- _What is needed_
Among the entries, find each line that includes the string "last" and list it.

************

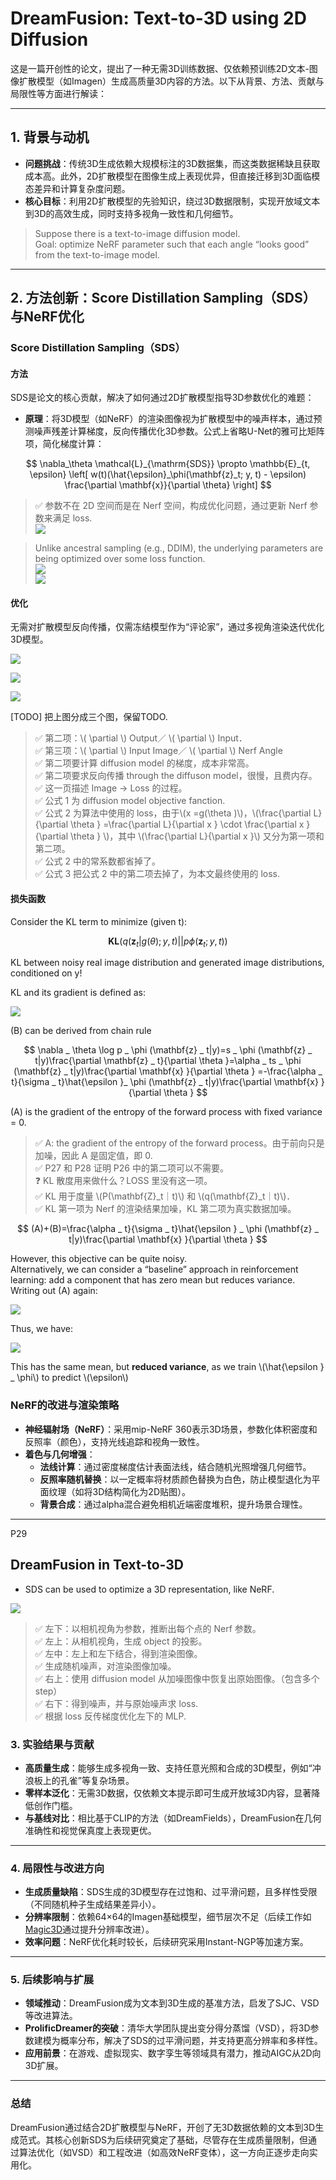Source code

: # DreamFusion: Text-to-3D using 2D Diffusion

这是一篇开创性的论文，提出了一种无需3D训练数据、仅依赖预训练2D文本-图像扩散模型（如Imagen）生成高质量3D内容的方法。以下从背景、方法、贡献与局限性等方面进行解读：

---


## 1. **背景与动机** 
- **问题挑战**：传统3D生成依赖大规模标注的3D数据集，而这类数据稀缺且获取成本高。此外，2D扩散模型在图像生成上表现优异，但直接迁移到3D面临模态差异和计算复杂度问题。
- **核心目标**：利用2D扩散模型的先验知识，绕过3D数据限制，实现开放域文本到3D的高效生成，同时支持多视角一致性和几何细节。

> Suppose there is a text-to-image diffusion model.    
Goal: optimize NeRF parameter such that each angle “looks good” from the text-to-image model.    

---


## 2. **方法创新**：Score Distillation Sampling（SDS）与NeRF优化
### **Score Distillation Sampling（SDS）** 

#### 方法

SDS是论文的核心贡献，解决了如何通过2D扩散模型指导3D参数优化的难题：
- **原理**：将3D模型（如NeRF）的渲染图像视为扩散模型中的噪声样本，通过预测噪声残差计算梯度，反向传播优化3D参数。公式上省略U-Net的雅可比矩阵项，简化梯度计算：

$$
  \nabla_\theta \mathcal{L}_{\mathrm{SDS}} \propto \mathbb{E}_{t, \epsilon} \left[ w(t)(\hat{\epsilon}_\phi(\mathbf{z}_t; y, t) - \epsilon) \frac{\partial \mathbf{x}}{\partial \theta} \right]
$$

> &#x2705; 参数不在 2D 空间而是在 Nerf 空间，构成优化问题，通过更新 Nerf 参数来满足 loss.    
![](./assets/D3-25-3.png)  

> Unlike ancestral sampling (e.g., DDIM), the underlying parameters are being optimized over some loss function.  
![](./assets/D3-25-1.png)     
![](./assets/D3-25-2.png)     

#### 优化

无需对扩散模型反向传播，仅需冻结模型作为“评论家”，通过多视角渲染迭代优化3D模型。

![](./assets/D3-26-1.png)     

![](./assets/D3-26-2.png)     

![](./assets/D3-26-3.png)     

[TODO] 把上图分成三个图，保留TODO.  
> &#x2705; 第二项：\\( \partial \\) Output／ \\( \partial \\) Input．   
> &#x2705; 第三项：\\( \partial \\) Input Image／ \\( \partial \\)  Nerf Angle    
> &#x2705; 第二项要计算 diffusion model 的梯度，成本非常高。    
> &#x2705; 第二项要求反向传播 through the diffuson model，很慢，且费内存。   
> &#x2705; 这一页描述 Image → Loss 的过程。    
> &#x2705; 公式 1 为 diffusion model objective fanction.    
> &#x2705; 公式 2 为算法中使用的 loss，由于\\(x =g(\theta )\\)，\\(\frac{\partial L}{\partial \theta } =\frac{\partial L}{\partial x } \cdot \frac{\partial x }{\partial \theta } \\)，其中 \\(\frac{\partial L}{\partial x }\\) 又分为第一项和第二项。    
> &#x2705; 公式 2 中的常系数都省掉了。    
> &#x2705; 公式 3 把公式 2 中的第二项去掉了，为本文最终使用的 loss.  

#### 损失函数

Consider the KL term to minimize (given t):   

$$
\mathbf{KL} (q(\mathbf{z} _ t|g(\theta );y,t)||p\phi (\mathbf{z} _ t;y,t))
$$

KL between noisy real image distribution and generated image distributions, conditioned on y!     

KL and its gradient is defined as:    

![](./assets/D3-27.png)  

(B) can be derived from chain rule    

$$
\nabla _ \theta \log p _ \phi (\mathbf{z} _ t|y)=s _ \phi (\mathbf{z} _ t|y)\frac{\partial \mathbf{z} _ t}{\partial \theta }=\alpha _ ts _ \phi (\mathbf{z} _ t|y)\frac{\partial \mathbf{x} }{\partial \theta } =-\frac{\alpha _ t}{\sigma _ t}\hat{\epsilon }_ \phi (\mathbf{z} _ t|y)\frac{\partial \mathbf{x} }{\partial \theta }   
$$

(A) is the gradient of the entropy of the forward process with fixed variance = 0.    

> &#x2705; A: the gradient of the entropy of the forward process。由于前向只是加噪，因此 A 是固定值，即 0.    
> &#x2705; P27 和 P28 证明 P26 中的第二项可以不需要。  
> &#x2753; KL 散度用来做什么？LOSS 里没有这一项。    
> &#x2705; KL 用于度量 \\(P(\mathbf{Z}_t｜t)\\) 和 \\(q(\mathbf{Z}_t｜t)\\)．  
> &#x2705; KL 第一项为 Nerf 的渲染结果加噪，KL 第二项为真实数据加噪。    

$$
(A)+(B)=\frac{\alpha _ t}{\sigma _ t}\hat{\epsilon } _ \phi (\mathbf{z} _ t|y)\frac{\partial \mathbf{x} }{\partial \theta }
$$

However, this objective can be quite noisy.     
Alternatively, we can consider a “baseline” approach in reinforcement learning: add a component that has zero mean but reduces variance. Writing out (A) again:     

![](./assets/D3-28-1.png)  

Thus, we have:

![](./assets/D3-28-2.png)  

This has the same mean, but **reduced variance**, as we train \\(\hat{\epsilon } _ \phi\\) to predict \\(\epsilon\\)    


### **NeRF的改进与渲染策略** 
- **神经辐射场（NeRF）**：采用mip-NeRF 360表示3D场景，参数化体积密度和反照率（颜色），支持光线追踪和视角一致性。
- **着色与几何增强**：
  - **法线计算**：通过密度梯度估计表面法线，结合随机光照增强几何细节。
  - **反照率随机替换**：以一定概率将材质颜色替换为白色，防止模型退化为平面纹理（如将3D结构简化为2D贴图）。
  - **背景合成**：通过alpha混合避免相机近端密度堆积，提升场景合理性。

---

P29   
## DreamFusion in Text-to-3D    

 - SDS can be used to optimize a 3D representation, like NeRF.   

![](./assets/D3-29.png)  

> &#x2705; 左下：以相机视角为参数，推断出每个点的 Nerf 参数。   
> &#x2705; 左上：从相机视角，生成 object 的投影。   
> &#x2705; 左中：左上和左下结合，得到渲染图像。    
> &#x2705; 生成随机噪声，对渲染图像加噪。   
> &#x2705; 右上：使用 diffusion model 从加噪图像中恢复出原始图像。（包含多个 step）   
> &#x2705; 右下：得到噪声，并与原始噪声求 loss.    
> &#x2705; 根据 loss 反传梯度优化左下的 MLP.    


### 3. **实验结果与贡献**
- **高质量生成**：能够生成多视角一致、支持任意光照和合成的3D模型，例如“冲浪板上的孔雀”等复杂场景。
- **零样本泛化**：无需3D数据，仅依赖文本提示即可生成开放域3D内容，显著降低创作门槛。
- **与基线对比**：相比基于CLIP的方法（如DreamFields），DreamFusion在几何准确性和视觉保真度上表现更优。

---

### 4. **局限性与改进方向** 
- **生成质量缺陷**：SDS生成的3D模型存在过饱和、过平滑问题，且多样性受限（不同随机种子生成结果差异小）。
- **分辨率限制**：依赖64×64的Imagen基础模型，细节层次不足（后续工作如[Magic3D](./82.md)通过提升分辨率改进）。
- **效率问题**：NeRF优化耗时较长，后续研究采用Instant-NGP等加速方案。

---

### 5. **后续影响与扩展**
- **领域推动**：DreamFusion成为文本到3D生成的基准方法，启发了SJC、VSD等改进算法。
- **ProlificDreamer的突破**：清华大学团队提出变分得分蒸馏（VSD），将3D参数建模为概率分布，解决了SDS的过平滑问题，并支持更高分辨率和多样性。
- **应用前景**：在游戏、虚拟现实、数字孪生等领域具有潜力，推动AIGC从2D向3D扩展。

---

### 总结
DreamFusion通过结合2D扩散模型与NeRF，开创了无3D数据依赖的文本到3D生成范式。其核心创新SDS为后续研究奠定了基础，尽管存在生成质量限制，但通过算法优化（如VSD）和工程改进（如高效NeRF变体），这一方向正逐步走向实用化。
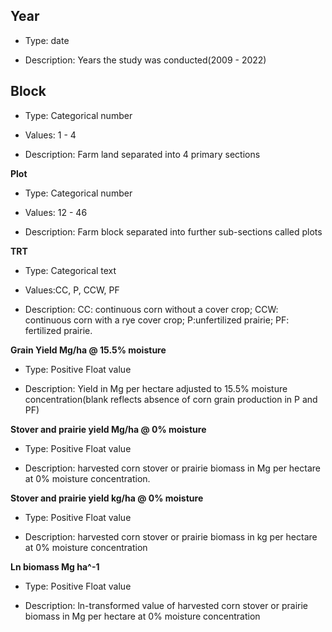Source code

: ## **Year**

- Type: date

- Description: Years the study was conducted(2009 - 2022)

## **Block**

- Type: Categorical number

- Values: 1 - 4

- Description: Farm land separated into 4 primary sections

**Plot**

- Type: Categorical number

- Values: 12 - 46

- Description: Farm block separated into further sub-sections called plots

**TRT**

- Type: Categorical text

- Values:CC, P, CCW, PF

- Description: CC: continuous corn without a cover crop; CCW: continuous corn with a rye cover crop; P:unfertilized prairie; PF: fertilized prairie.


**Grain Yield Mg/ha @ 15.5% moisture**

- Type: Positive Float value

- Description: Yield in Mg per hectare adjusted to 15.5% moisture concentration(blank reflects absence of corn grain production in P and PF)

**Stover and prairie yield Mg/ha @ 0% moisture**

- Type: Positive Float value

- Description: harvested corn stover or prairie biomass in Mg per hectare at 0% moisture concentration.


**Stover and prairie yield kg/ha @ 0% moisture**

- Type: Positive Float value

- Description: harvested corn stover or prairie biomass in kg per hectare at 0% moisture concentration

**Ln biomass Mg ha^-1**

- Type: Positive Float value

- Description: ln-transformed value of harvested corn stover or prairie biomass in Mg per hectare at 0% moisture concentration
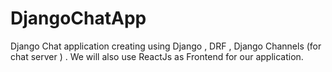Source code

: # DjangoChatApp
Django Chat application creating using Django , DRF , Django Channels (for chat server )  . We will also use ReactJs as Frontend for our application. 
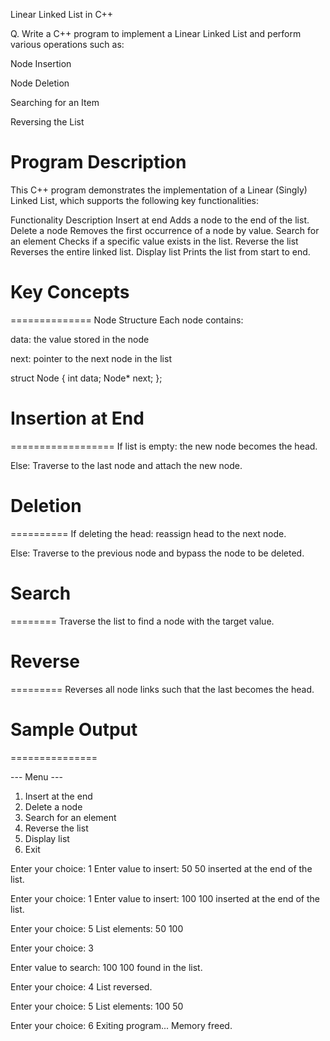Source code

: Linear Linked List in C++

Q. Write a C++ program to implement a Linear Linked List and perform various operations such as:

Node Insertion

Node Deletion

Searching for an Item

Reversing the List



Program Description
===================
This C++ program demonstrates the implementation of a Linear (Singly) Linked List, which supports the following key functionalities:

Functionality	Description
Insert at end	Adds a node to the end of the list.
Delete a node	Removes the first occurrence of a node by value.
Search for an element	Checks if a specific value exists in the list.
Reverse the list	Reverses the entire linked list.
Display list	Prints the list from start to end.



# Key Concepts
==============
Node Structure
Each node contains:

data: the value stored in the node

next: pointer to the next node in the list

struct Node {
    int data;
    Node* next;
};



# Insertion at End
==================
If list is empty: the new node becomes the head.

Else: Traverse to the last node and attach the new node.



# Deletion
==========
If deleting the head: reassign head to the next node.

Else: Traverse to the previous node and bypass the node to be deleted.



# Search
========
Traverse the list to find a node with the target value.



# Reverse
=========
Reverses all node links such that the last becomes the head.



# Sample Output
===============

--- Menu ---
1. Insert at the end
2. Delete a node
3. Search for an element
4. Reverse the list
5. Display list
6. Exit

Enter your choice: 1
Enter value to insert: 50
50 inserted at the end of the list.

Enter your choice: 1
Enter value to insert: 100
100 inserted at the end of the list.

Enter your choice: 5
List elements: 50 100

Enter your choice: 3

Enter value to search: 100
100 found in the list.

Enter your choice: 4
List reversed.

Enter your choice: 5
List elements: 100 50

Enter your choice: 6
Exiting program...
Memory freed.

************

- _Result_
Else: Traverse to the last node and attach the new node.
Reverses all node links such that the last becomes the head.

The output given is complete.